The 76min flight from Santa Marta to Medellin was very smooth and comfortable flying the latest A320neo. Medellin Airport was large and fancy and 26km from our hotel. We were lucky to get an Uber, which is cheaper than taxi. Because we landed at 615pm it was already dark and much cooler being at 1495m above sea level. After 30min the most incredible views of Medellin greeted us. The airport is much higher at around 2000m above sea level so the city appears below surrounded by mountains with millions of tiny dots on it – we would find tomorrow that these were thousands of tiny brick dwellings on the mountainside. The descent into Medellin at night is a sight to behold. As I was filming downtown the Uber driver wound up my window saying that in this area people would grab and steal my phone. Bad move because this unsettled Antonia completely. We got to our hotel around 730pm in a very busy downtown Carrera 70 full of restaurants, bars and cafes. Dropped our luggage and walked directly to the Makro Megamarket. What a dud. This is more like a bulk Cosco and ironically had very limited cheeses and wines and no hot food. We Ubered it back given Makro was not in a well lit area. Lucky for us there was hot street food opposite our hotel so we grabbed some roast pork, fries and salad. It was delicious and by 10pm it was time to sleep given my 6am run the next day.

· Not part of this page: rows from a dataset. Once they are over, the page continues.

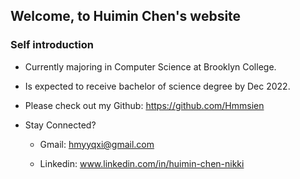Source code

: ## Welcome, to Huimin Chen's website

### Self introduction

* Currently majoring in Computer Science at Brooklyn College. 
* Is expected to receive bachelor of science degree by Dec 2022. 

 
* Please check out my Github: https://github.com/Hmmsien

* Stay Connected?

  * Gmail: hmyyqxi@gmail.com
 
  * Linkedin: www.linkedin.com/in/huimin-chen-nikki
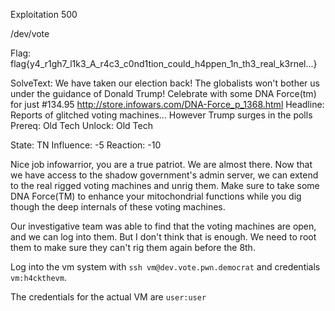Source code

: Exploitation 500

/dev/vote

Flag: flag{y4_r1gh7_l1k3_A_r4c3_c0nd1tion_could_h4ppen_1n_th3_real_k3rnel...}

SolveText: We have taken our election back! The globalists won't bother us under the guidance of Donald Trump! Celebrate with some DNA Force(tm) for just #134.95 http://store.infowars.com/DNA-Force_p_1368.html
Headline: Reports of glitched voting machines... However Trump surges in the polls
Prereq: Old Tech
Unlock: Old Tech

State: TN
Influence: -5
Reaction: -10



Nice job infowarrior, you are a true patriot. We are almost there. Now that we have access to the shadow government's admin server, we can extend to the real rigged voting machines and unrig them. Make sure to take some DNA Force(TM) to enhance your mitochondrial functions while you dig though the deep internals of these voting machines.

Our investigative team was able to find that the voting machines are open, and we can log into them. But I don't think that is enough. We need to root them to make sure they can't rig them again before the 8th.

Log into the vm system with `ssh vm@dev.vote.pwn.democrat` and credentials `vm:h4ckthevm`.
<teampass key="04460359707883037ba53d6fd358f9bccfbb65cfe6e0aef0bbc56e655228">

The credentials for the actual VM are `user:user`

I woke to sunrise over Medellin and started my run. Wow. Medellin is huge. It is any skyscraper city surrounded by a wall of mountains. These mountains are covered in pencil-thin skyscraper apartment buildings like Hong Kong. A very strange site indeed. It is not a good looking city. There are many unkept and abandoned buildings and many are stuck in the 60s and 70s in design. My 10km run was easier than I thought thanks to the dedicated bicycle lanes next to the freaky busy roads. Cyclists have their own lanes and even their own traffic lights. My run away from the centre revealed many homeless. The weather was still warm and slightly humid despite the 1495m elevation. I was very please to run in Medellin given its reputation as the drug capital of not only Colombia but the world from 1976 to 1993 – more on this later. At 830am Antonia and I Ubered it to downtown El Poblado Park to start a pre-organised 4hr tour of the city starting at 930am. There is no way you can see this city on foot – it is way too big and has no Old Town as such – just old buildings scattered around a hugely wide area. We climbed aboard a 25 seat minibus with just 4 other people – one from Texas and the other 3 from Colombia. Our guide Noemey was young and enthusiastic. She spoke fluent English on top of an even faster Spanish giving us information about the city in alternate languages.

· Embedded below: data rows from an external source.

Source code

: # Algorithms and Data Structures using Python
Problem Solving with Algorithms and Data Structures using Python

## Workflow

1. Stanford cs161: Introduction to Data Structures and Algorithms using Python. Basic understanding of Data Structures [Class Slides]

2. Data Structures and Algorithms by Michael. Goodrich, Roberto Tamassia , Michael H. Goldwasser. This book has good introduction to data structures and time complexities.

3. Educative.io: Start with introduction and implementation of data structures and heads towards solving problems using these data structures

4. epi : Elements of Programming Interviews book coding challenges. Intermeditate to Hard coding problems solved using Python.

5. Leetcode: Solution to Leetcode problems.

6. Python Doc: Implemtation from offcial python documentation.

Medellin (Pop 4,137,000) is the second-largest city in Colombia after Bogotá. It is on the Andes at an elevation of 1,495m above sea level. This area was first occupied by the Spanish in 1616 but the city was not officially founded until 1717. During the 19th century, Medellin was a dynamic commercial centre, first exporting gold, then producing and exporting coffee. Since the 21st Century it is now important to the region for its universities, academies, commerce, industry, science, health services, flower-growing, and festivals. It is also a major tourist attraction.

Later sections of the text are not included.